Now the offbeat company – whose slogan is “murder your thirst” – is reportedly seeking to achieve another feat by becoming a public company. According to business-new site The Information, Liquid Death has retained Goldman Sachs to take it public as early as next spring, according to a person familiar with the talks.
Founded in 2017, the company, whose last known valuation as of May 2023 was $710 million, packages its products in tall-boy cans with designs that more closely resemble the kind found on cans of beer or malt liquor than water. Mike Cessario, the company’s CEO, once told The Wall Street Journal that “we’re using packaging and brand psychology to make something healthier not feel like it’s healthy.”
Cohere and Anthropic receiving funding from software giant SAP
German enterprise software company SAP is among the latest global tech company to invest in generative AI startups.
VentureBeat, a trade publication, reported last week that SAP has made direct investments in three AI companies, including Cohere and Anthropic, but would not disclose the specific dollar amounts.
“A spokesperson told VentureBeat that the investments ‘are a signal of SAP’s commitment to offering valuable generative AI scenarios built into our portfolio of business applications,’ ” the publication wrote.
The news follows a July 11 announcement that SAP-backed Sapphire Ventures was investing more than $1 billion in a collection of AI-powered enterprise startups, including firms that specialize in generative AI.

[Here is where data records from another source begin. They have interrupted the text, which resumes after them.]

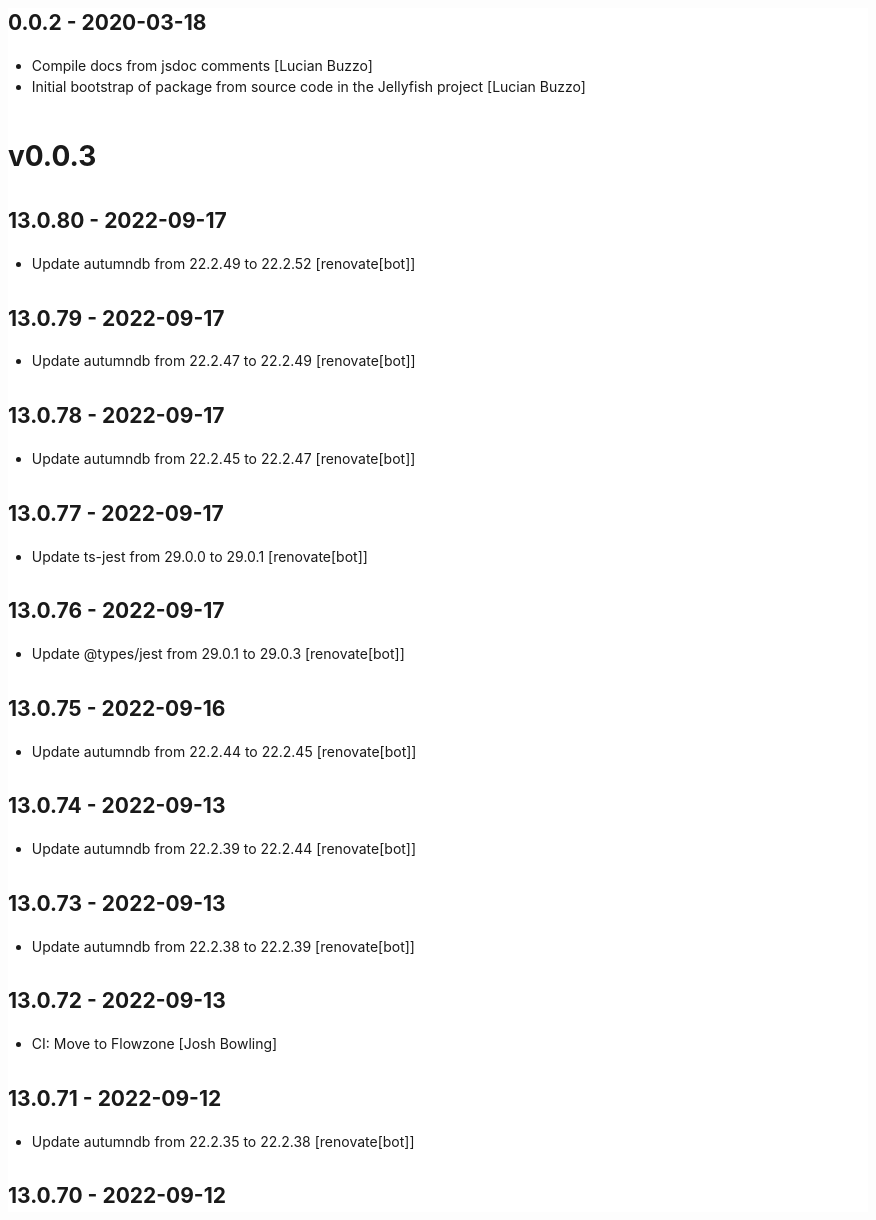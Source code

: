 ## 0.0.2 - 2020-03-18

* Compile docs from jsdoc comments [Lucian Buzzo]
* Initial bootstrap of package from source code in the Jellyfish project [Lucian Buzzo]

# v0.0.3

## 13.0.80 - 2022-09-17

* Update autumndb from 22.2.49 to 22.2.52 [renovate[bot]]

## 13.0.79 - 2022-09-17

* Update autumndb from 22.2.47 to 22.2.49 [renovate[bot]]

## 13.0.78 - 2022-09-17

* Update autumndb from 22.2.45 to 22.2.47 [renovate[bot]]

## 13.0.77 - 2022-09-17

* Update ts-jest from 29.0.0 to 29.0.1 [renovate[bot]]

## 13.0.76 - 2022-09-17

* Update @types/jest from 29.0.1 to 29.0.3 [renovate[bot]]

## 13.0.75 - 2022-09-16

* Update autumndb from 22.2.44 to 22.2.45 [renovate[bot]]

## 13.0.74 - 2022-09-13

* Update autumndb from 22.2.39 to 22.2.44 [renovate[bot]]

## 13.0.73 - 2022-09-13

* Update autumndb from 22.2.38 to 22.2.39 [renovate[bot]]

## 13.0.72 - 2022-09-13

* CI: Move to Flowzone [Josh Bowling]

## 13.0.71 - 2022-09-12

* Update autumndb from 22.2.35 to 22.2.38 [renovate[bot]]

## 13.0.70 - 2022-09-12
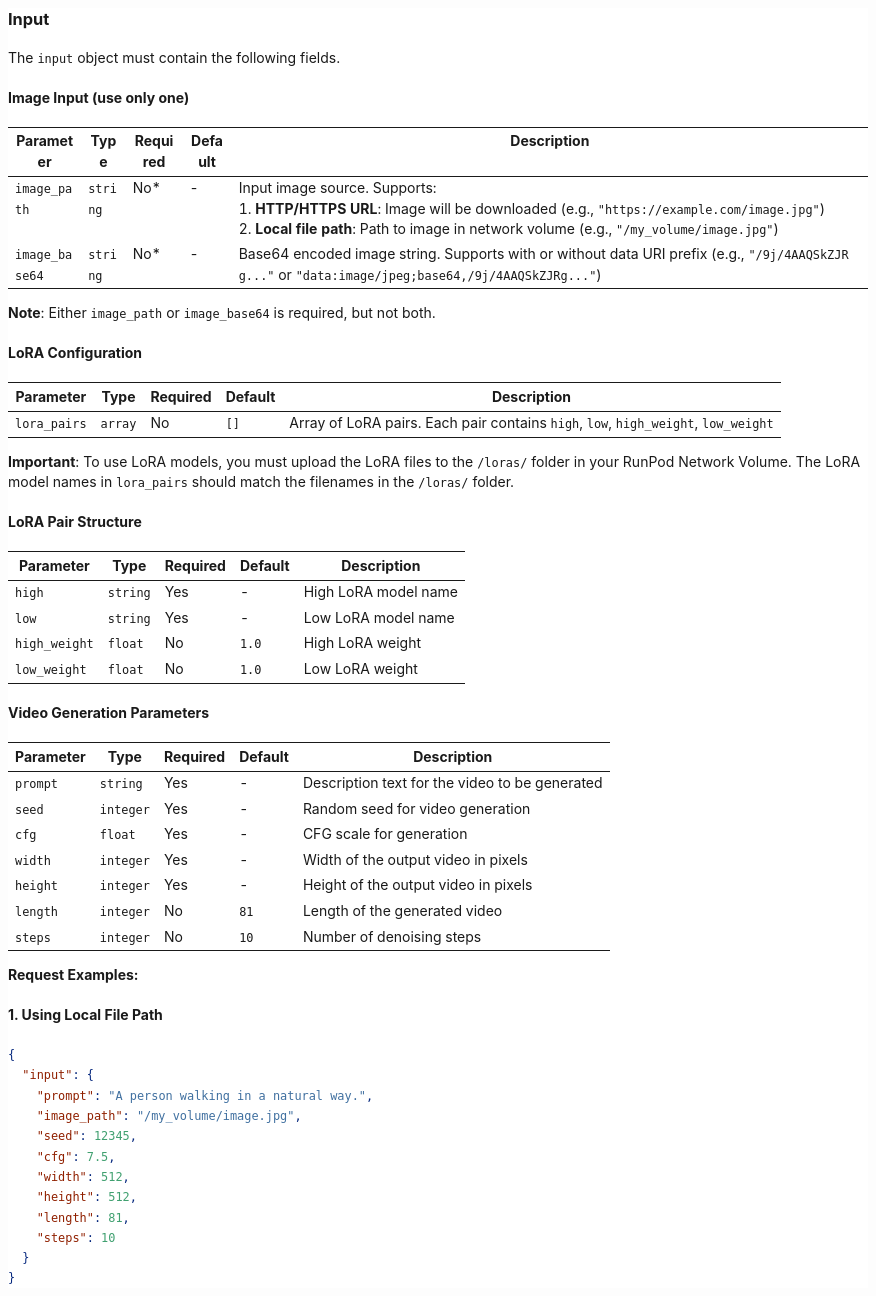 ### Input

The `input` object must contain the following fields.

#### Image Input (use only one)
| Parameter | Type | Required | Default | Description |
| --- | --- | --- | --- | --- |
| `image_path` | `string` | No* | - | Input image source. Supports:<br>1. **HTTP/HTTPS URL**: Image will be downloaded (e.g., `"https://example.com/image.jpg"`)<br>2. **Local file path**: Path to image in network volume (e.g., `"/my_volume/image.jpg"`) |
| `image_base64` | `string` | No* | - | Base64 encoded image string. Supports with or without data URI prefix (e.g., `"/9j/4AAQSkZJRg..."` or `"data:image/jpeg;base64,/9j/4AAQSkZJRg..."`) |

**Note**: Either `image_path` or `image_base64` is required, but not both.

#### LoRA Configuration
| Parameter | Type | Required | Default | Description |
| --- | --- | --- | --- | --- |
| `lora_pairs` | `array` | No | `[]` | Array of LoRA pairs. Each pair contains `high`, `low`, `high_weight`, `low_weight` |

**Important**: To use LoRA models, you must upload the LoRA files to the `/loras/` folder in your RunPod Network Volume. The LoRA model names in `lora_pairs` should match the filenames in the `/loras/` folder.

#### LoRA Pair Structure
| Parameter | Type | Required | Default | Description |
| --- | --- | --- | --- | --- |
| `high` | `string` | Yes | - | High LoRA model name |
| `low` | `string` | Yes | - | Low LoRA model name |
| `high_weight` | `float` | No | `1.0` | High LoRA weight |
| `low_weight` | `float` | No | `1.0` | Low LoRA weight |

#### Video Generation Parameters
| Parameter | Type | Required | Default | Description |
| --- | --- | --- | --- | --- |
| `prompt` | `string` | Yes | - | Description text for the video to be generated |
| `seed` | `integer` | Yes | - | Random seed for video generation |
| `cfg` | `float` | Yes | - | CFG scale for generation |
| `width` | `integer` | Yes | - | Width of the output video in pixels |
| `height` | `integer` | Yes | - | Height of the output video in pixels |
| `length` | `integer` | No | `81` | Length of the generated video |
| `steps` | `integer` | No | `10` | Number of denoising steps |

**Request Examples:**

#### 1. Using Local File Path
```json
{
  "input": {
    "prompt": "A person walking in a natural way.",
    "image_path": "/my_volume/image.jpg",
    "seed": 12345,
    "cfg": 7.5,
    "width": 512,
    "height": 512,
    "length": 81,
    "steps": 10
  }
}
```
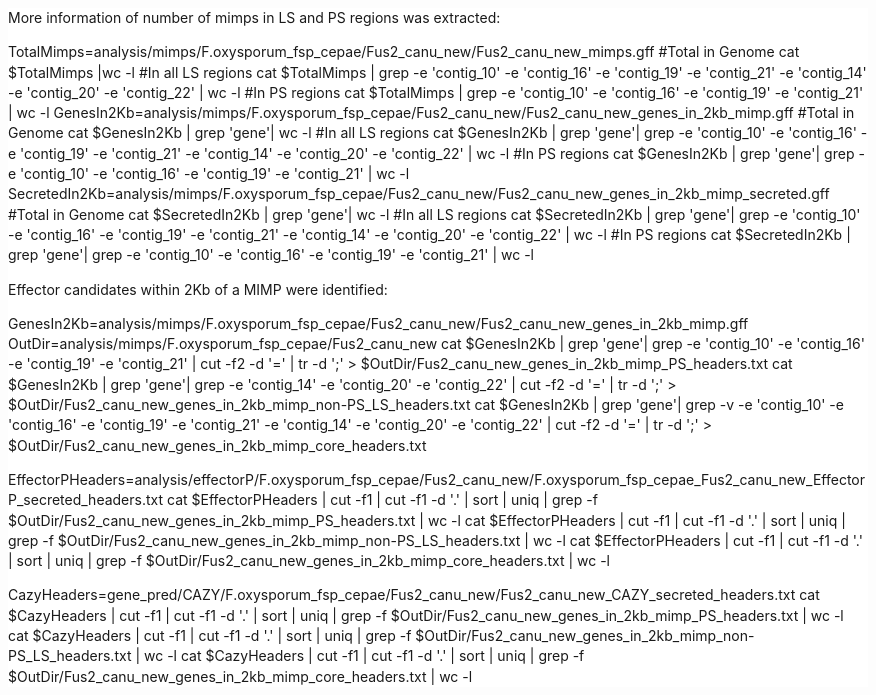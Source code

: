 More information of number of mimps in LS and PS regions was extracted:

  TotalMimps=analysis/mimps/F.oxysporum_fsp_cepae/Fus2_canu_new/Fus2_canu_new_mimps.gff
  #Total in Genome
  cat $TotalMimps |wc -l
  #In all LS regions
  cat $TotalMimps | grep -e 'contig_10' -e 'contig_16' -e 'contig_19' -e 'contig_21' -e 'contig_14' -e 'contig_20' -e 'contig_22' | wc -l
  #In PS regions
  cat $TotalMimps | grep -e 'contig_10' -e 'contig_16' -e 'contig_19' -e 'contig_21' | wc -l
  GenesIn2Kb=analysis/mimps/F.oxysporum_fsp_cepae/Fus2_canu_new/Fus2_canu_new_genes_in_2kb_mimp.gff
  #Total in Genome
  cat $GenesIn2Kb | grep 'gene'| wc -l
  #In all LS regions
  cat $GenesIn2Kb | grep 'gene'| grep -e 'contig_10' -e 'contig_16' -e 'contig_19' -e 'contig_21' -e 'contig_14' -e 'contig_20' -e 'contig_22' | wc -l
  #In PS regions
  cat $GenesIn2Kb | grep 'gene'| grep -e 'contig_10' -e 'contig_16' -e 'contig_19' -e 'contig_21' | wc -l
  SecretedIn2Kb=analysis/mimps/F.oxysporum_fsp_cepae/Fus2_canu_new/Fus2_canu_new_genes_in_2kb_mimp_secreted.gff
  #Total in Genome
  cat $SecretedIn2Kb | grep 'gene'| wc -l
  #In all LS regions
  cat $SecretedIn2Kb | grep 'gene'| grep -e 'contig_10' -e 'contig_16' -e 'contig_19' -e 'contig_21' -e 'contig_14' -e 'contig_20' -e 'contig_22' | wc -l
  #In PS regions
  cat $SecretedIn2Kb | grep 'gene'| grep -e 'contig_10' -e 'contig_16' -e 'contig_19' -e 'contig_21'  | wc -l

Effector candidates within 2Kb of a MIMP were identified:

  GenesIn2Kb=analysis/mimps/F.oxysporum_fsp_cepae/Fus2_canu_new/Fus2_canu_new_genes_in_2kb_mimp.gff
  OutDir=analysis/mimps/F.oxysporum_fsp_cepae/Fus2_canu_new
  cat $GenesIn2Kb | grep 'gene'| grep -e 'contig_10' -e 'contig_16' -e 'contig_19' -e 'contig_21' | cut -f2 -d '=' | tr -d ';' > $OutDir/Fus2_canu_new_genes_in_2kb_mimp_PS_headers.txt
  cat $GenesIn2Kb | grep 'gene'| grep -e 'contig_14' -e 'contig_20' -e 'contig_22' | cut -f2 -d '=' | tr -d ';' > $OutDir/Fus2_canu_new_genes_in_2kb_mimp_non-PS_LS_headers.txt
  cat $GenesIn2Kb | grep 'gene'| grep -v -e 'contig_10' -e 'contig_16' -e 'contig_19' -e 'contig_21' -e 'contig_14' -e 'contig_20' -e 'contig_22' | cut -f2 -d '=' | tr -d ';' > $OutDir/Fus2_canu_new_genes_in_2kb_mimp_core_headers.txt

  EffectorPHeaders=analysis/effectorP/F.oxysporum_fsp_cepae/Fus2_canu_new/F.oxysporum_fsp_cepae_Fus2_canu_new_EffectorP_secreted_headers.txt
  cat $EffectorPHeaders | cut -f1 | cut -f1 -d '.' | sort | uniq | grep -f $OutDir/Fus2_canu_new_genes_in_2kb_mimp_PS_headers.txt | wc -l
  cat $EffectorPHeaders | cut -f1 | cut -f1 -d '.' | sort | uniq | grep -f $OutDir/Fus2_canu_new_genes_in_2kb_mimp_non-PS_LS_headers.txt | wc -l
  cat $EffectorPHeaders | cut -f1 | cut -f1 -d '.' | sort | uniq | grep -f $OutDir/Fus2_canu_new_genes_in_2kb_mimp_core_headers.txt | wc -l

  CazyHeaders=gene_pred/CAZY/F.oxysporum_fsp_cepae/Fus2_canu_new/Fus2_canu_new_CAZY_secreted_headers.txt
  cat $CazyHeaders | cut -f1 | cut -f1 -d '.' | sort | uniq | grep -f $OutDir/Fus2_canu_new_genes_in_2kb_mimp_PS_headers.txt | wc -l
  cat $CazyHeaders | cut -f1 | cut -f1 -d '.' | sort | uniq | grep -f $OutDir/Fus2_canu_new_genes_in_2kb_mimp_non-PS_LS_headers.txt | wc -l
  cat $CazyHeaders | cut -f1 | cut -f1 -d '.' | sort | uniq | grep -f $OutDir/Fus2_canu_new_genes_in_2kb_mimp_core_headers.txt | wc -l
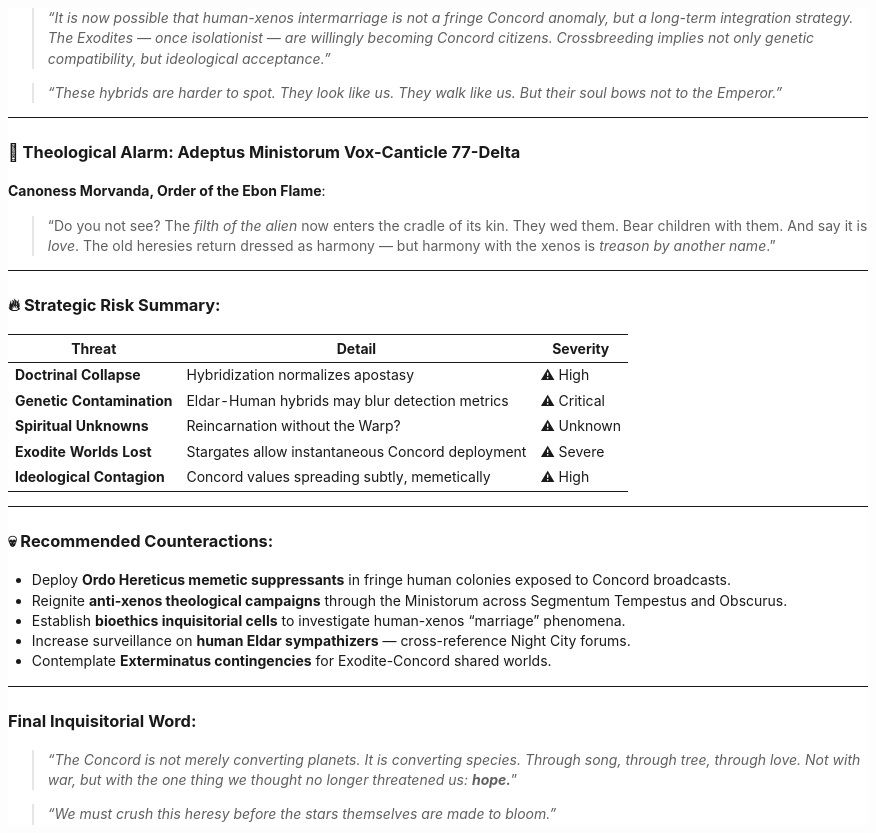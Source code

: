 > _“It is now possible that human-xenos intermarriage is not a fringe Concord anomaly, but a long-term integration strategy. The Exodites — once isolationist — are willingly becoming Concord citizens. Crossbreeding implies not only genetic compatibility, but ideological acceptance.”_

> _“These hybrids are harder to spot. They look like us. They walk like us. But their soul bows not to the Emperor.”_

---

### 🛑 Theological Alarm: Adeptus Ministorum Vox-Canticle 77-Delta

**Canoness Morvanda, Order of the Ebon Flame**:

> “Do you not see? The _filth of the alien_ now enters the cradle of its kin. They wed them. Bear children with them. And say it is _love_. The old heresies return dressed as harmony — but harmony with the xenos is _treason by another name_.”

---

### 🔥 Strategic Risk Summary:

|Threat|Detail|Severity|
|---|---|---|
|**Doctrinal Collapse**|Hybridization normalizes apostasy|⚠️ High|
|**Genetic Contamination**|Eldar-Human hybrids may blur detection metrics|⚠️ Critical|
|**Spiritual Unknowns**|Reincarnation without the Warp?|⚠️ Unknown|
|**Exodite Worlds Lost**|Stargates allow instantaneous Concord deployment|⚠️ Severe|
|**Ideological Contagion**|Concord values spreading subtly, memetically|⚠️ High|

---

### 💀 Recommended Counteractions:

- Deploy **Ordo Hereticus memetic suppressants** in fringe human colonies exposed to Concord broadcasts.
- Reignite **anti-xenos theological campaigns** through the Ministorum across Segmentum Tempestus and Obscurus.
- Establish **bioethics inquisitorial cells** to investigate human-xenos “marriage” phenomena.
- Increase surveillance on **human Eldar sympathizers** — cross-reference Night City forums.
- Contemplate **Exterminatus contingencies** for Exodite-Concord shared worlds.

---

### Final Inquisitorial Word:

> _“The Concord is not merely converting planets. It is converting species. Through song, through tree, through love. Not with war, but with the one thing we thought no longer threatened us: **hope.**_”

> _“We must crush this heresy before the stars themselves are made to bloom.”_
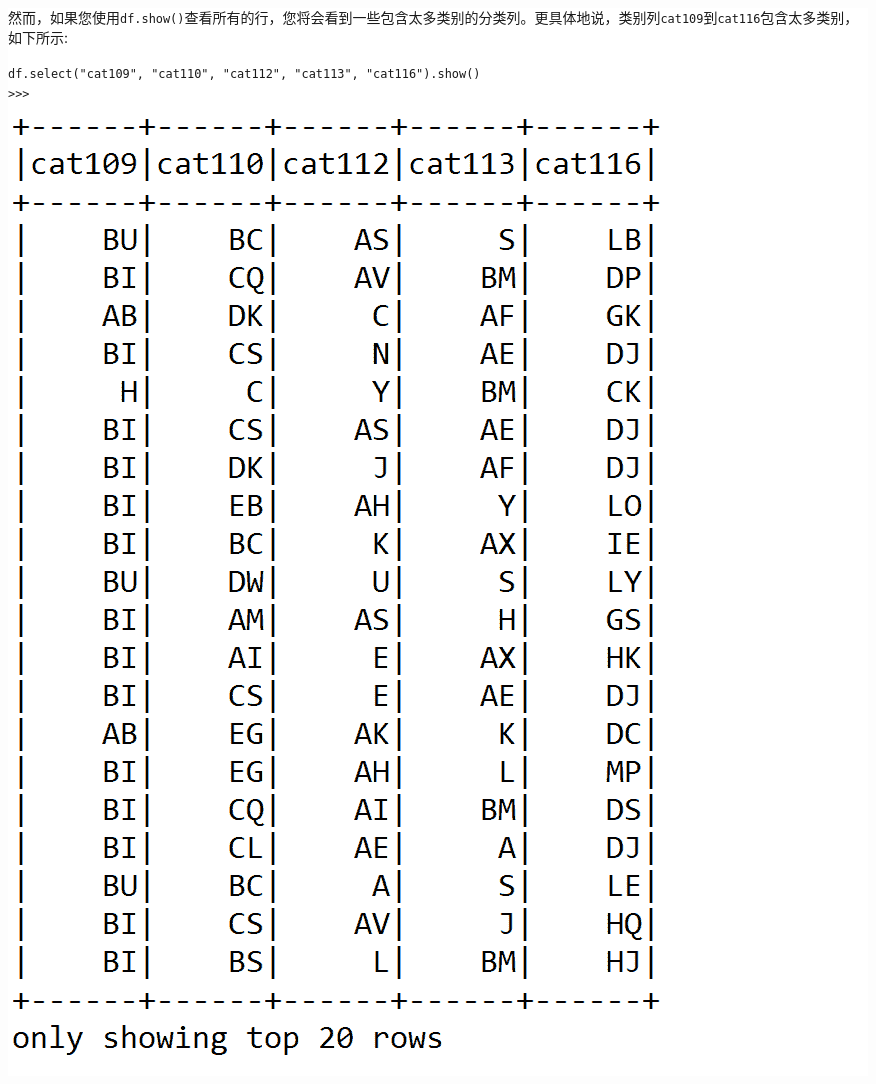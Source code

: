 然而，如果您使用`df.show()`查看所有的行，您将会看到一些包含太多类别的分类列。更具体地说，类别列`cat109`到`cat116`包含太多类别，如下所示:

```
df.select("cat109", "cat110", "cat112", "cat113", "cat116").show() 
>>> 
```

![](img/55f4b79f-1af8-438a-8f99-4baedbed98cf.png)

Meanwhile, Reuters reported last week that McKinsey & Co., the global management consulting firm, is partnering with Cohere as part of an effort to provide AI solutions for McKinsey’s corporate clients. “This is the first partnership with a large language model provider that McKinsey has announced as it joins other global consulting firms to tap into the global AI frenzy kicked off by the popular Microsoft-backed OpenAI's ChatGPT,” Reuters reported.